Van Rhyn said while “innovation was the new “saviour” buzz word in mining, the reality was that 90% of innovation happened in isolation and would not solve the problems of the broader industry.

“We need to consider “whole of system” including social enviro impacts and longer term cycles and how all of that fits into the global economy,” Van Rhyn said. “Therefore we need to consider looking at the industry differently as mining is like the circle of life – it works when all components are there as they are connected and interdependent and it all has value.

“But take out pieces, as evidenced from the current commodity prices coming off highs, and we see the sector chasing tonnages at any cost.

“When things are going well, we do not sweat the small things, overlooking the connectivity and interdependence – but when miners’ circle of life becomes unbalanced, when its equilibrium is disturbed through such events as capital austerity, all we see are staff reductions, the drying up of capital, less government tax revenue and increased jobs and social welfare pressures.

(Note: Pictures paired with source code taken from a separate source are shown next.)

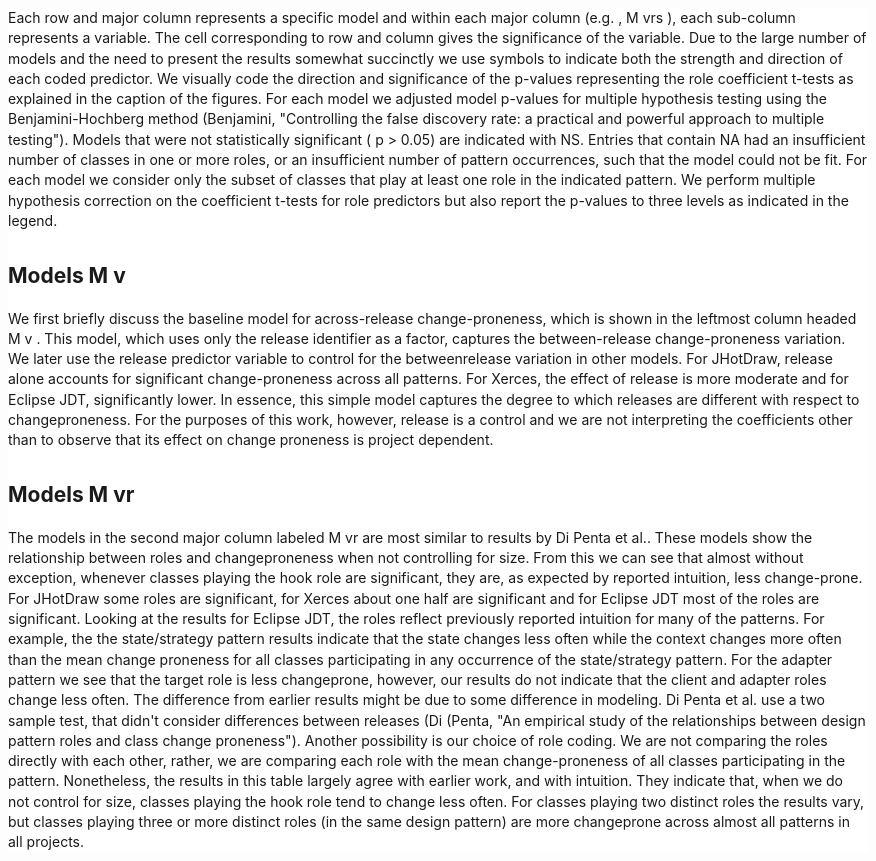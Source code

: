 Each row and major column represents a specific model and within each major column (e.g. , M vrs ), each sub-column represents a variable. The cell corresponding to row and column gives the significance of the variable. Due to the large number of models and the need to present the results somewhat succinctly we use symbols to indicate both the strength and direction of each coded predictor. We visually code the direction and significance of the p-values representing the role coefficient t-tests as explained in the caption of the figures. For each model we adjusted model p-values for multiple hypothesis testing using the Benjamini-Hochberg method (Benjamini, "Controlling the false discovery rate: a practical and powerful approach to multiple testing"). Models that were not statistically significant ( p > 0.05) are indicated with NS. Entries that contain NA had an insufficient number of classes in one or more roles, or an insufficient number of pattern occurrences, such that the model could not be fit. For each model we consider only the subset of classes that play at least one role in the indicated pattern. We perform multiple hypothesis correction on the coefficient t-tests for role predictors but also report the p-values to three levels as indicated in the legend.

## Models M v

We first briefly discuss the baseline model for across-release change-proneness, which is shown in the leftmost column headed M v . This model, which uses only the release identifier as a factor, captures the between-release change-proneness variation. We later use the release predictor variable to control for the betweenrelease variation in other models. For JHotDraw, release alone accounts for significant change-proneness across all patterns. For Xerces, the effect of release is more moderate and for Eclipse JDT, significantly lower. In essence, this simple model captures the degree to which releases are different with respect to changeproneness. For the purposes of this work, however, release is a control and we are not interpreting the coefficients other than to observe that its effect on change proneness is project dependent.

## Models M vr

The models in the second major column labeled M vr are most similar to results by Di Penta et al.. These models show the relationship between roles and changeproneness when not controlling for size. From this we can see that almost without exception, whenever classes playing the hook role are significant, they are, as expected by reported intuition, less change-prone. For JHotDraw some roles are significant, for Xerces about one half are significant and for Eclipse JDT most of the roles are significant.
Looking at the results for Eclipse JDT, the roles reflect previously reported intuition for many of the patterns. For example, the the state/strategy pattern results indicate that the state changes less often while the context changes more often than the mean change proneness for all classes participating in any occurrence of the state/strategy pattern. For the adapter pattern we see that the target role is less changeprone, however, our results do not indicate that the client and adapter roles change less often.
The difference from earlier results might be due to some difference in modeling. Di Penta et al. use a two sample test, that didn't consider differences between releases (Di (Penta, "An empirical study of the relationships between design pattern roles and class change proneness"). Another possibility is our choice of role coding. We are not comparing the roles directly with each other, rather, we are comparing each role with the mean change-proneness of all classes participating in the pattern. Nonetheless, the results in this table largely agree with earlier work, and with intuition. They indicate that, when we do not control for size, classes playing the hook role tend to change less often. For classes playing two distinct roles the results vary, but classes playing three or more distinct roles (in the same design pattern) are more changeprone across almost all patterns in all projects.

“Amid all of this, whatever available capital is left for mining takes flight along the route of least resistance – often not to return.”

Van Rhyn said the outcome, as evidenced across Australia and Africa, was the demise of many mining companies with the “proverbial good” from mining disappearing altogether.

“If we do not work together, we cannot build a sustainable mining future,” he said. “We need to acknowledge the need for change, have the courage to make it.

“Gone are days when we should be building mega plants and dedicated rail and port facilities for one project. We have to consider the fate of other nearby mines.

“Marginal mines can then focus on extraction rather than processing and transportation, giving them a future.

“In the US, collaboration has shown that bigger plants and economies of scale come from one plant servicing multiple mines or projects and this reduces the cost of capital as it is lower than that for a single project.

“We have to move to considering mines in close proximity, enter into cost contribution arrangements and jointly develop infrastructure.

“There needs to be serious government collaboration across regions, between the public and the private sector and government macro plans for regional area development.

“We need to assist land locked countries get their mineral commodities to the coast and in that way, these countries can then contribute to building the necessary infrastructure so it isnot having to be borne by one country alone.

“Mining companies need to be prepared for divergent future scenarios where collaboration is a key component and consider how to move from business of today thinking to business of tomorrow success”.